Frontier Visualization
Frontier visualization
Example: frontier cells clustered into connected frontiers (choose one to explore).

Definition + growth

  • A cell is a frontier if it’s free and adjacent to unknown space.
  • Frontier cells are grown/clustered into connected components.
  • Navigates toward the middle to maximize new mapped area.

Limitation

Noise can create tiny “fake” frontiers.

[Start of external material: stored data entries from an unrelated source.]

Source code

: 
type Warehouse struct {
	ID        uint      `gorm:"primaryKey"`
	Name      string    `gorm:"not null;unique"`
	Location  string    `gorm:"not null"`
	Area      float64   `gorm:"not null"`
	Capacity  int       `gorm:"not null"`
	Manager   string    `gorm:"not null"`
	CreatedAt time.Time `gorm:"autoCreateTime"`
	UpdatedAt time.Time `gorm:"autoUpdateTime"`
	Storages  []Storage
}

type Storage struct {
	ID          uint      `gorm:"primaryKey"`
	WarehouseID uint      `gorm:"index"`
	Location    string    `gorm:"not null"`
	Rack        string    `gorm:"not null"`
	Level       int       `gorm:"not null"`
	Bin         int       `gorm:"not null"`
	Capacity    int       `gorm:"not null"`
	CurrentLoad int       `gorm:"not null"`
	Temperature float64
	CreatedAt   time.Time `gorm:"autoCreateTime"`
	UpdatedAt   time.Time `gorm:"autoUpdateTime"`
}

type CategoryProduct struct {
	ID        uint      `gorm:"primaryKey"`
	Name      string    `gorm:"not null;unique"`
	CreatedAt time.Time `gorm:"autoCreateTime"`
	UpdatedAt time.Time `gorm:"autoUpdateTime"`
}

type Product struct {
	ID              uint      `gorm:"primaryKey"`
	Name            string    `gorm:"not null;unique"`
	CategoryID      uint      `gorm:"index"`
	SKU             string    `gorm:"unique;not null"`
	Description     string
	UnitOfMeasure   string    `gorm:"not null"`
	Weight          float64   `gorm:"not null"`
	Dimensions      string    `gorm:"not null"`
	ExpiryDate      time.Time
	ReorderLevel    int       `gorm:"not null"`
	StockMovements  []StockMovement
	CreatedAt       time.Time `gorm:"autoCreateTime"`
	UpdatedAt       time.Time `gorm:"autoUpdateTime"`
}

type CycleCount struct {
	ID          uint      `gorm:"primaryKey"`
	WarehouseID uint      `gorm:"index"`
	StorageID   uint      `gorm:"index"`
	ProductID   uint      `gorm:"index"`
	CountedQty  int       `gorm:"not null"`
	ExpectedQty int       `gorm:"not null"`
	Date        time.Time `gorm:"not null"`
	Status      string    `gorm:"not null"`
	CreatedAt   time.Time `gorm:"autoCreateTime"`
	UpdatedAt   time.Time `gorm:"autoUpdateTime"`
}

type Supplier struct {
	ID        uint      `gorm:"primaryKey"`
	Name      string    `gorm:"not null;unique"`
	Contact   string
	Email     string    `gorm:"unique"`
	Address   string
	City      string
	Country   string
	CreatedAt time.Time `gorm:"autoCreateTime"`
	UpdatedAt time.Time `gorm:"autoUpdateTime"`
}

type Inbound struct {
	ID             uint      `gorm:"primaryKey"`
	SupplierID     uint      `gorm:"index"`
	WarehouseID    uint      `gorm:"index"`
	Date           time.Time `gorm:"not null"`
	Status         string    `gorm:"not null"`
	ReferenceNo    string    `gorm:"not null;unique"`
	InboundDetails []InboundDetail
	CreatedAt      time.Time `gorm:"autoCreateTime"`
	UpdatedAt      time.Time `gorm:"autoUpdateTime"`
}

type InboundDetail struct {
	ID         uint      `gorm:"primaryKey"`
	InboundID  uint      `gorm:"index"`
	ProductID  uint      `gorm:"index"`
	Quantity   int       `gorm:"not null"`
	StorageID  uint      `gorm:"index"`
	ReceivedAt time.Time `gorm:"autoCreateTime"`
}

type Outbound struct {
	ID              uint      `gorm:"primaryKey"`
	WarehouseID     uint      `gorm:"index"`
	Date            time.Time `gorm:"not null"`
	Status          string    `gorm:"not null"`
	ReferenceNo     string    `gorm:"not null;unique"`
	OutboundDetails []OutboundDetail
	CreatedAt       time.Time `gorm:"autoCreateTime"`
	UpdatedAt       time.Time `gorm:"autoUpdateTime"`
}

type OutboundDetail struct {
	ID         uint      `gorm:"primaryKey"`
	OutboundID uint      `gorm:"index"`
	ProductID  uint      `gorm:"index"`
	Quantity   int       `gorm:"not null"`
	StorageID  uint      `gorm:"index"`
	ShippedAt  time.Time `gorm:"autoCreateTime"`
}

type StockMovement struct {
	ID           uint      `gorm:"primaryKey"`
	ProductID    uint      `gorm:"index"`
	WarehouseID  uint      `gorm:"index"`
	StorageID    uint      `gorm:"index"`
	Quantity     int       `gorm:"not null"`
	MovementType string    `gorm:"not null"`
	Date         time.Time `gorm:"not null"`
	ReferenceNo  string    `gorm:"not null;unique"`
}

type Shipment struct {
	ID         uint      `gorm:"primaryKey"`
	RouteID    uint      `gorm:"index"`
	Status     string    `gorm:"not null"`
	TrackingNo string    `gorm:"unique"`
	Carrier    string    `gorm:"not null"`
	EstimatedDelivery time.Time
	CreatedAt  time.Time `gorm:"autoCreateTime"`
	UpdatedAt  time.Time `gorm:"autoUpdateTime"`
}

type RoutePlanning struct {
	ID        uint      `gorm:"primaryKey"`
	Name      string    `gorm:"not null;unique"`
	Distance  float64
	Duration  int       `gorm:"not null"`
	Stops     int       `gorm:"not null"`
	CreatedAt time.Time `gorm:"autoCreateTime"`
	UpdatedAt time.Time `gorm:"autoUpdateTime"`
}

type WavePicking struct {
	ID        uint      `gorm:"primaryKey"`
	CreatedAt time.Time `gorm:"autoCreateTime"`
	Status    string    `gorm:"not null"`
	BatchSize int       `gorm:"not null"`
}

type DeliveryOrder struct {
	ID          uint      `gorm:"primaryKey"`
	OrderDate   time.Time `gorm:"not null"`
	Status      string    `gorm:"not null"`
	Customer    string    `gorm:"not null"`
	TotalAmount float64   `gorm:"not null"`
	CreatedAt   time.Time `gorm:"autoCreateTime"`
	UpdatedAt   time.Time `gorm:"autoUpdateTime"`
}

A gain-based method could prioritize higher information gain targets.

Exploration Behavior

Why centroid navigation works—and where it breaks.

  • Centroids may be unreachable or sit inside tight geometry.
  • Doesn’t prioritize closest reachable frontier points (can waste time/energy).
  • Treats frontiers “equally” instead of choosing the most promising region.

Safety + Parameters

Hard constraints + soft bias away from obstacles.

Hard safety block

Cells within 0.05 m of occupied cells are treated as blocked.

Soft safety bias

A safety weighting factor of 0.6 biases the path away from obstacles.

Escape Logic

After edge removal, re-explore and drive toward the farthest frontier to exit.

State Machine
Escape state machine diagram
Initializing → Exploring → Returning Home → Escape.

Behavior

  • Reset map after detecting edge removal (challenge-allowed approach).
  • Navigate toward the largest / farthest frontier first to escape.
  • Kept the Lab 12 state machine for clarity and reliability.

Reflection

Biggest improvements: better tuning/testing of safety distance (to prevent wall clips), and more principled detection of wall removal (phase out old map values instead of full reset).